ドナルド・トランプ米大統領が1日(現地時間)にメキシコとカナダ、中国に向けて「関税戦争」の砲門を開いたことで、関連国のみならず全世界が憂慮を示し、その波紋がどこまで及ぶかが注視されている。
トランプ大統領の「関税爆弾」を受けたカナ・メキシコ・中国製の商品の総額は約1兆3千億ドル(約200兆円)に達する。2023年基準でメキシコとカナダは米国の全輸入の約28%を、中国は13.5%を占めている。
米国内の輸入品の約42%に当たる製品に高率関税を課せば、輸出国の価格競争力が打撃を受けるだろうが、関税を直接納付するのは米国の輸入企業だ。また、関税の賦課と引き上げは商品価格に転嫁される可能性が高いため、結局米国人の負担として返ってくるとの見通しが多い。米国の経済学者らは、第1次トランプ政権当時の2018~2019年、米国が中国と貿易戦争を始め、中国に課された関税の負担のかなりの部分が米国の輸入企業と消費者に加えられたという研究結果も出している。米国の専門家とマスコミは、今回も同様の効果を予想している。
これと関連して、食卓物価をはじめ米国の消費者の負担増加が可視的に表れるだろうとの見方が出ている。米国外交協会はこの日報告した資料で、原油価格は1ガロン当たり50セントまで上がる可能性があり、米国の自動車メーカーの生産費用は1台当たり最大3千ドル程度上がりうると予想した。メキシコは米国の野菜輸入の60%以上、果物・ナッツは半分ほどを担当する。投資銀行の国際経済学者ジェームズ・ナイトレイ氏はニューヨーク・タイムズ紙に「米国の1世帯当たり(4人世帯)に年平均3342ドル(約52万円)の負担が追加される可能性がある」と警告した。物価が上がれば消費が減り、全般的な景気を萎縮させるとの懸念も提起されている。

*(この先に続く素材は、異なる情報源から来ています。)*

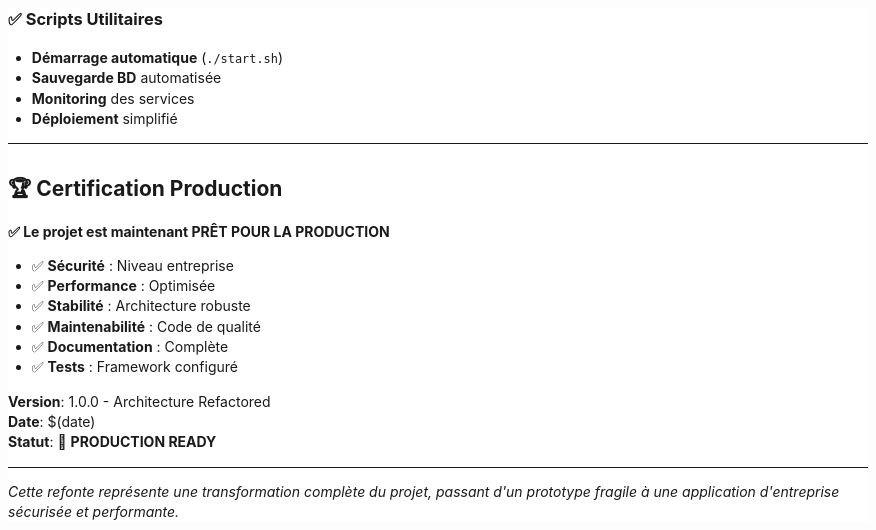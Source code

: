 ### ✅ Scripts Utilitaires
- **Démarrage automatique** (`./start.sh`)
- **Sauvegarde BD** automatisée
- **Monitoring** des services
- **Déploiement** simplifié

---

## 🏆 Certification Production

**✅ Le projet est maintenant PRÊT POUR LA PRODUCTION**

- ✅ **Sécurité** : Niveau entreprise
- ✅ **Performance** : Optimisée
- ✅ **Stabilité** : Architecture robuste
- ✅ **Maintenabilité** : Code de qualité
- ✅ **Documentation** : Complète
- ✅ **Tests** : Framework configuré

**Version**: 1.0.0 - Architecture Refactored  
**Date**: $(date)  
**Statut**: 🚀 **PRODUCTION READY**

---

*Cette refonte représente une transformation complète du projet, passant d'un prototype fragile à une application d'entreprise sécurisée et performante.* 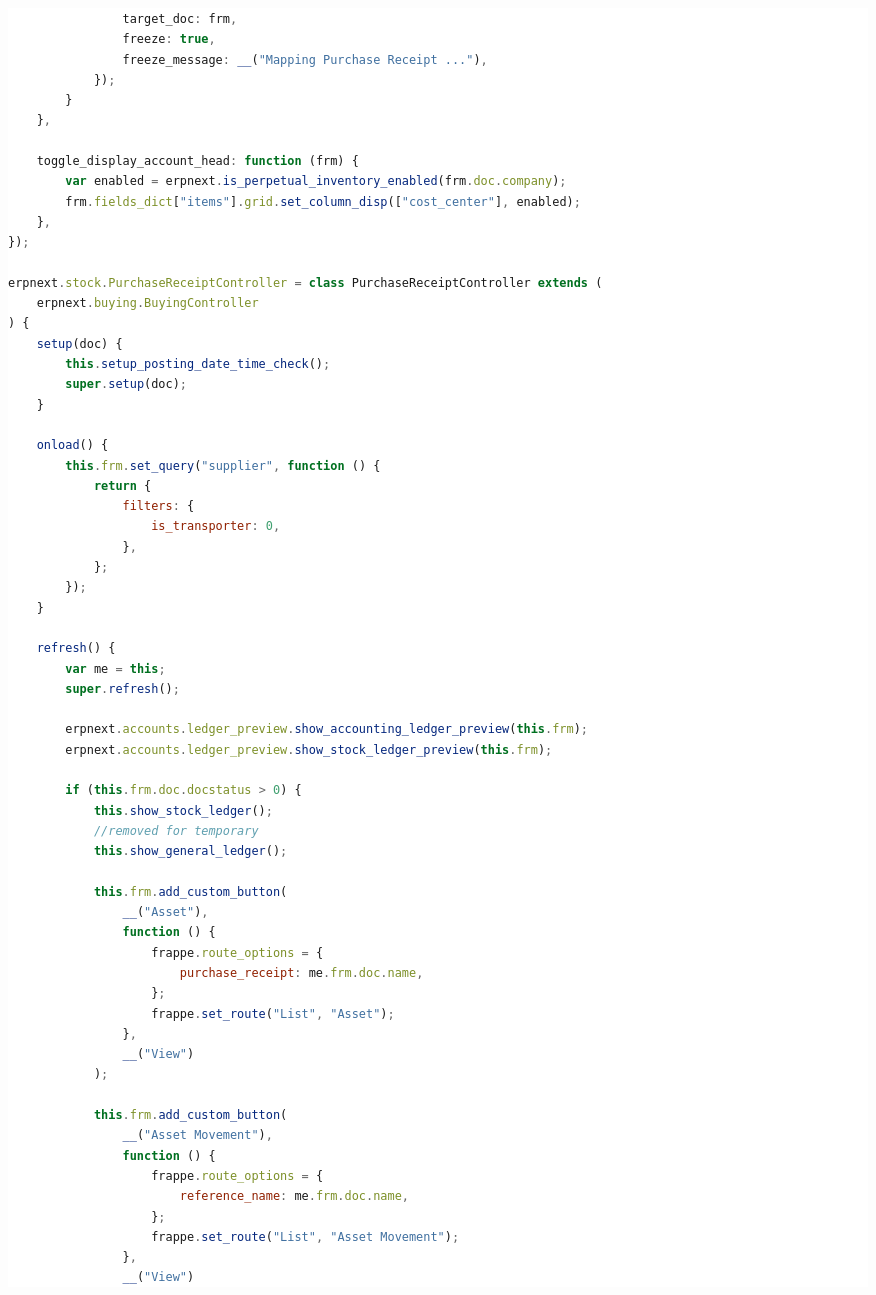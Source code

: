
 ```javascript
				target_doc: frm,
				freeze: true,
				freeze_message: __("Mapping Purchase Receipt ..."),
			});
		}
	},

	toggle_display_account_head: function (frm) {
		var enabled = erpnext.is_perpetual_inventory_enabled(frm.doc.company);
		frm.fields_dict["items"].grid.set_column_disp(["cost_center"], enabled);
	},
});

erpnext.stock.PurchaseReceiptController = class PurchaseReceiptController extends (
	erpnext.buying.BuyingController
) {
	setup(doc) {
		this.setup_posting_date_time_check();
		super.setup(doc);
	}

	onload() {
		this.frm.set_query("supplier", function () {
			return {
				filters: {
					is_transporter: 0,
				},
			};
		});
	}

	refresh() {
		var me = this;
		super.refresh();

		erpnext.accounts.ledger_preview.show_accounting_ledger_preview(this.frm);
		erpnext.accounts.ledger_preview.show_stock_ledger_preview(this.frm);

		if (this.frm.doc.docstatus > 0) {
			this.show_stock_ledger();
			//removed for temporary
			this.show_general_ledger();

			this.frm.add_custom_button(
				__("Asset"),
				function () {
					frappe.route_options = {
						purchase_receipt: me.frm.doc.name,
					};
					frappe.set_route("List", "Asset");
				},
				__("View")
			);

			this.frm.add_custom_button(
				__("Asset Movement"),
				function () {
					frappe.route_options = {
						reference_name: me.frm.doc.name,
					};
					frappe.set_route("List", "Asset Movement");
				},
				__("View")
```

今回の措置は、バイデン政権時に深刻だったインフレに対する不満を背景に政権に就いたトランプ大統領の自己矛盾という指摘も出ている。トランプ大統領は選挙運動の際、「すべての物価を下げる」と約束した。しかし、米国の税務およびコンサルティング会社「EY」の首席エコノミストであるグレゴリー・ダコ氏は、昨年12月に年間2.9%だったインフレが、関税によって今年は0.4ポイント上がる可能性があると分析した。ダコ氏はまた、昨年2.8%成長した米国経済が今年は1.5%、2026年には「輸入費用の上昇で消費者支出と企業投資が萎縮し」2.1ポイント下落すると予想した。
その上、メキシコとカナダ、中国は共に報復関税の賦課などによる対抗を明らかにし、トランプ発「関税戦争」の波紋は一層大きくなる見通しだ。
米国内でも反発が出ている。米国鉄鋼労組は声明を出し「年間約1兆3千億ドル分の商品が米国とカナダ間を行き来し、140万件の米国の雇用と230万件のカナダの雇用を支えている」として、関税がカナダと米国の両方を脅かすと主張した。共和党内でも、ジョン・スーン上院院内総務、スティーブ・デインズ、ミッチ・マコーネル、ジョン・コーニン、マイク・クレイポーの各上院議員らが今回の関税賦課に憂慮を示した。ウォール・ストリート・ジャーナルが伝えた。
それでもトランプ大統領が強硬姿勢を見せたのは、まず支持基盤である「MAGA」(Make America Great Again 米国を再び偉大に)運動陣営に公約を履行する姿を見せるためという解釈が出ている。また、米国内外に第2次トランプ政権の「米国第一主義」の破壊力を誇示し、他の国々も従順に要求を受け入れるようムードを作る効果も狙っているという分析が出ている。トランプ大統領が強調してきた関税収入を増やそうという目標もあらわになっている。10年間で4兆6千億ドル規模の減税政策を推進するトランプ政権は、税収減少分を関税で埋め合わせようという計算をしている。トランプ大統領の経済参謀であるピーター・ナバロ氏はCNBCのインタビューで、「関税収入だけでも減税財源を十分に調達できる」とし、「トランプ大統領は所得税中心の税金体系を関税中心に転換しようとしている」と述べた。
トランプ大統領は先月31日、記者団に「短期的に混乱を招く可能性はある」と認めながらも「大きな心配はしていない」と述べた。「関税爆弾」や「関税戦争」が長期的に米国に有利だとみて、拡大を図る可能性をうかがわせる発言だ。